Senior Network Engineer, AI Infrastructure
ROLES AND RESPONSIBILITIES
Firmus Technologies is seeking a skilled Senior Network Engineer specialising in AI networks to join our Cloud Architecture and Software Defined Infrastructure team.
The ideal candidate will play a crucial role in network design, configuration, and deployment for AI infrastructure projects. This role offers an exciting opportunity to work at the forefront of AI networking technology and contribute to the growth of AI infrastructure.
- Primary responsibilities will include design and building bespoke AI infrastructure for new and existing customers.
- Support operational and reliability aspects of large-scale AI clusters with a focus on performance at scale, real-time monitoring, logging, and alerting.
- Provide specialist network engineering support to ensure optimal operation of network software and hardware.
- Develop high quality automation and scripts to operate network infrastructure at scale.
- Engage in and improve the whole lifecycle of services – from inception and design through deployment, operation, and refinement.
- Improve internal tooling by identifying automation opportunities to drive speed and scale in our capabilities.
- Be the subject matter expert for networking-related escalations.

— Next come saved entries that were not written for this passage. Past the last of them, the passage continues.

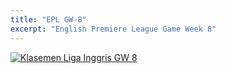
 ```yaml
---
title: "EPL GW-8"
excerpt: "English Premiere League Game Week 8"
---
```


[![Klasemen Liga Inggris GW 8](https://catetan.istimiwir.host/assets/images/Screenshot_20191006-235423.jpg)](https://catetan.istimiwir.host/assets/images/Screenshot_20191006-235423.jpg)
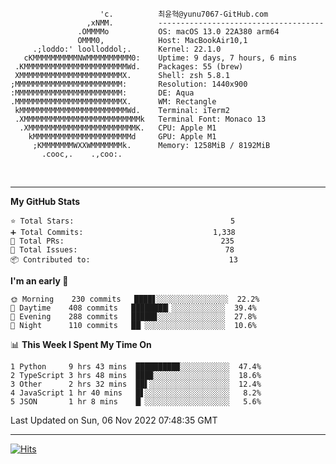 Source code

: 
```text
                    'c.          최윤혁@yunu7067-GitHub.com
                 ,xNMM.          -------------------------------------
               .OMMMMo           OS: macOS 13.0 22A380 arm64
               OMMM0,            Host: MacBookAir10,1
     .;loddo:' loolloddol;.      Kernel: 22.1.0
   cKMMMMMMMMMMNWMMMMMMMMMM0:    Uptime: 9 days, 7 hours, 6 mins
 .KMMMMMMMMMMMMMMMMMMMMMMMWd.    Packages: 55 (brew)
 XMMMMMMMMMMMMMMMMMMMMMMMX.      Shell: zsh 5.8.1
;MMMMMMMMMMMMMMMMMMMMMMMM:       Resolution: 1440x900
:MMMMMMMMMMMMMMMMMMMMMMMM:       DE: Aqua
.MMMMMMMMMMMMMMMMMMMMMMMMX.      WM: Rectangle
 kMMMMMMMMMMMMMMMMMMMMMMMMWd.    Terminal: iTerm2
 .XMMMMMMMMMMMMMMMMMMMMMMMMMMk   Terminal Font: Monaco 13
  .XMMMMMMMMMMMMMMMMMMMMMMMMK.   CPU: Apple M1
    kMMMMMMMMMMMMMMMMMMMMMMd     GPU: Apple M1
     ;KMMMMMMMWXXWMMMMMMMk.      Memory: 1258MiB / 8192MiB
       .cooc,.    .,coo:.

```

<br />

---

<!--START_SECTION:msrm-->

**My GitHub Stats**
```text
⭐ Total Stars:                                   5
➕ Total Commits:                             1,338
🔀 Total PRs:                                   235
🚩 Total Issues:                                 78
📦 Contributed to:                               13
```

**I'm an early 🐤**
```text
🌞 Morning    230 commits   ████▋░░░░░░░░░░░░░░░░  22.2%
🌆 Daytime    408 commits   ████████▎░░░░░░░░░░░░  39.4%
🌃 Evening    288 commits   █████▊░░░░░░░░░░░░░░░  27.8%
🌙 Night      110 commits   ██▏░░░░░░░░░░░░░░░░░░  10.6%
```

📊 **This Week I Spent My Time On**
```text
1 Python     9 hrs 43 mins  █████████▉░░░░░░░░░░░  47.4%
2 TypeScript 3 hrs 48 mins  ███▉░░░░░░░░░░░░░░░░░  18.6%
3 Other      2 hrs 32 mins  ██▌░░░░░░░░░░░░░░░░░░  12.4%
4 JavaScript 1 hr 40 mins   █▋░░░░░░░░░░░░░░░░░░░   8.2%
5 JSON       1 hr 8 mins    █▏░░░░░░░░░░░░░░░░░░░   5.6%
```

Last Updated on Sun, 06 Nov 2022 07:48:35 GMT

<!--END_SECTION:msrm-->

---

<!-- https://hits.seeyoufarm.com -->  
[![Hits](https://hits.seeyoufarm.com/api/count/incr/badge.svg?url=https%3A%2F%2Fgithub.com%2Fyunu7067&count_bg=%2379C83D&title_bg=%23555555&icon=&icon_color=%23E7E7E7&title=Visited&edge_flat=true)](https://hits.seeyoufarm.com)
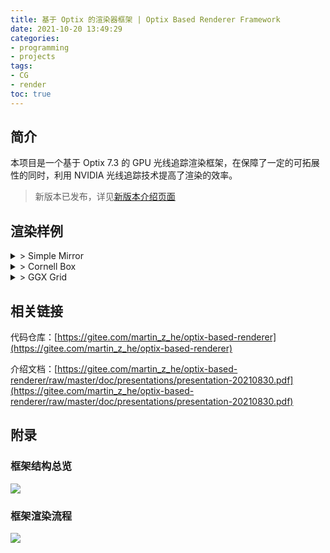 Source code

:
 ```yaml
---
title: 基于 Optix 的渲染器框架 | Optix Based Renderer Framework
date: 2021-10-20 13:49:29
categories: 
- programming
- projects
tags: 
- CG
- render
toc: true
---
```


## 简介

本项目是一个基于 Optix 7.3 的 GPU 光线追踪渲染框架，在保障了一定的可拓展性的同时，利用 NVIDIA 光线追踪技术提高了渲染的效率。

> 新版本已发布，详见[新版本介绍页面](/2021/12/OptixBasedRendererFramework-v0-2/)

## 渲染样例

<style>
summary {
    cursor: pointer;
    transition: all ease 0.2s;
}
summary:hover {
    font-weight: bold;
    background-color: rgba(0, 0, 0, 0.05);
}
</style>

<details>
<summary>> Simple Mirror</summary>
    <center><img src="simple-mirror.png"></center>
</details>

<details>
<summary>> Cornell Box</summary>
    <center><img src="cornell-box.png"></center>
</details>

<details>
<summary>> GGX Grid</summary>
    <center><img src="ggx-grid.png"></center>
</details>

## 相关链接

代码仓库：[https://gitee.com/martin_z_he/optix-based-renderer](https://gitee.com/martin_z_he/optix-based-renderer)

介绍文档：[https://gitee.com/martin_z_he/optix-based-renderer/raw/master/doc/presentations/presentation-20210830.pdf](https://gitee.com/martin_z_he/optix-based-renderer/raw/master/doc/presentations/presentation-20210830.pdf)

## 附录

### 框架结构总览

![](overall.svg)

### 框架渲染流程

![](render_pipeline.svg) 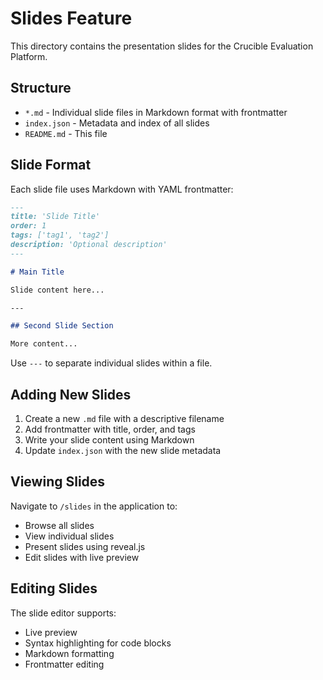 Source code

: # Slides Feature

This directory contains the presentation slides for the Crucible Evaluation Platform.

## Structure

- `*.md` - Individual slide files in Markdown format with frontmatter
- `index.json` - Metadata and index of all slides
- `README.md` - This file

## Slide Format

Each slide file uses Markdown with YAML frontmatter:

```markdown
---
title: 'Slide Title'
order: 1
tags: ['tag1', 'tag2']
description: 'Optional description'
---

# Main Title

Slide content here...

---

## Second Slide Section

More content...
```

Use `---` to separate individual slides within a file.

## Adding New Slides

1. Create a new `.md` file with a descriptive filename
2. Add frontmatter with title, order, and tags
3. Write your slide content using Markdown
4. Update `index.json` with the new slide metadata

## Viewing Slides

Navigate to `/slides` in the application to:

- Browse all slides
- View individual slides
- Present slides using reveal.js
- Edit slides with live preview

## Editing Slides

The slide editor supports:

- Live preview
- Syntax highlighting for code blocks
- Markdown formatting
- Frontmatter editing
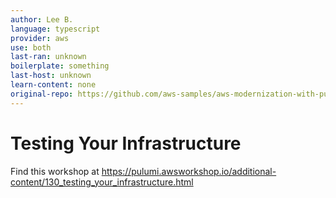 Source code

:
```yaml
---
author: Lee B.
language: typescript
provider: aws
use: both
last-ran: unknown
boilerplate: something
last-host: unknown
learn-content: none
original-repo: https://github.com/aws-samples/aws-modernization-with-pulumi/tree/master/content
---
```


# Testing Your Infrastructure

Find this workshop at https://pulumi.awsworkshop.io/additional-content/130_testing_your_infrastructure.html
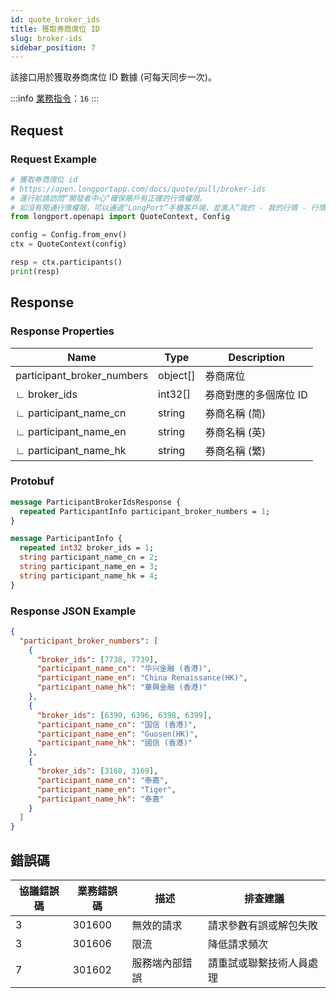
 ```yaml
---
id: quote_broker_ids
title: 獲取券商席位 ID
slug: broker-ids
sidebar_position: 7
---
```


該接口用於獲取券商席位 ID 數據 (可每天同步一次)。

<SDKLinks module="quote" klass="QuoteContext" method="participants" />

:::info
[業務指令](../../socket/biz-command)：`16`
:::

## Request

### Request Example

```python
# 獲取券商席位 id
# https://open.longportapp.com/docs/quote/pull/broker-ids
# 運行前請訪問“開發者中心“確保賬戶有正確的行情權限。
# 如沒有開通行情權限，可以通過“LongPort”手機客戶端，並進入“我的 - 我的行情 - 行情商城”購買開通行情權限。
from longport.openapi import QuoteContext, Config

config = Config.from_env()
ctx = QuoteContext(config)

resp = ctx.participants()
print(resp)
```

## Response

### Response Properties

| Name                       | Type     | Description           |
| -------------------------- | -------- | --------------------- |
| participant_broker_numbers | object[] | 券商席位              |
| ∟ broker_ids               | int32[]  | 券商對應的多個席位 ID |
| ∟ participant_name_cn      | string   | 券商名稱 (简)         |
| ∟ participant_name_en      | string   | 券商名稱 (英)         |
| ∟ participant_name_hk      | string   | 券商名稱 (繁)         |

### Protobuf

```protobuf
message ParticipantBrokerIdsResponse {
  repeated ParticipantInfo participant_broker_numbers = 1;
}

message ParticipantInfo {
  repeated int32 broker_ids = 1;
  string participant_name_cn = 2;
  string participant_name_en = 3;
  string participant_name_hk = 4;
}
```

### Response JSON Example

```json
{
  "participant_broker_numbers": [
    {
      "broker_ids": [7738, 7739],
      "participant_name_cn": "华兴金融 (香港)",
      "participant_name_en": "China Renaissance(HK)",
      "participant_name_hk": "華興金融 (香港)"
    },
    {
      "broker_ids": [6390, 6396, 6398, 6399],
      "participant_name_cn": "国信 (香港)",
      "participant_name_en": "Guosen(HK)",
      "participant_name_hk": "國信 (香港)"
    },
    {
      "broker_ids": [3168, 3169],
      "participant_name_cn": "泰嘉",
      "participant_name_en": "Tiger",
      "participant_name_hk": "泰嘉"
    }
  ]
}
```

## 錯誤碼

| 協議錯誤碼 | 業務錯誤碼 | 描述           | 排查建議                 |
| ---------- | ---------- | -------------- | ------------------------ |
| 3          | 301600     | 無效的請求     | 請求參數有誤或解包失敗   |
| 3          | 301606     | 限流           | 降低請求頻次             |
| 7          | 301602     | 服務端內部錯誤 | 請重試或聯繫技術人員處理 |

- Provide feedback to internal teams such as opening bugs, documenting workarounds, and suggesting improvements.
SKILLS AND EXPERIENCE
- B.Sc in Computer Science/Electrical/Mechanical Engineering or equivalent experience.
- Hands-on experience in solving problems in large-scale RDMA over Converged Ethernet (RoCE) or InfiniBand network environments.
- Strong hands-on experience in Linux-based platforms.
- In-depth knowledge of network protocols and tools and management of security measures for network infrastructure.
- Familiarity with data path hardware acceleration protocols and interfaces such as RDMA, RoCE, InfiniBand etc.
- Familiarity with Infrastructure as Code practices. Experience in developing IaC to support automation.
- Experience in using network automation tools such as Terraform, Ansible, Puppet, and Python scripts.
- Familiarity with Linux networking, using device API and firewall policy management.
- Experience with switching and routing network protocols.
- Fast and independent self-learner with outstanding technical skills.
- Driven and focused on customer needs and satisfaction.
- Self-motivated with excellent leadership skills.
- Strong written, verbal, and listening skills are essential.
KEY COMPETENCIES
- CCIE or equivalent networking certifications and certification in Linux systems.
- 5+ years of experience with AI, HPC, or parallel network architectures.
- Proficiency in Infrastructure as Code (IaC) tools (e.g. Ansible, Netbox, Python scripts).
- Understanding of how MPI, RDMA, and NCCL works, as well as an understanding of how job schedules (SLRUM, PBS) work.
- Proven knowledge of Python or Bash.
- Professional Services/Infrastructure Specialists delivery experience.
LOCATION
Singapore
EMPLOYMENT BASIS
Full-Time
About Sustainable Metal Cloud
Our vision is to move cloud computing towards net zero, with solutions forged through advanced technology. Partnering with NVIDIA to provide large-scale GPU AI infrastructure.
WHY YOU'LL LOVE WORKING HERE
Our team shares a passion for possibility, knowing that our technology enables ideas across the world. Ideas that can reshape the course of progress and break down traditional boundaries.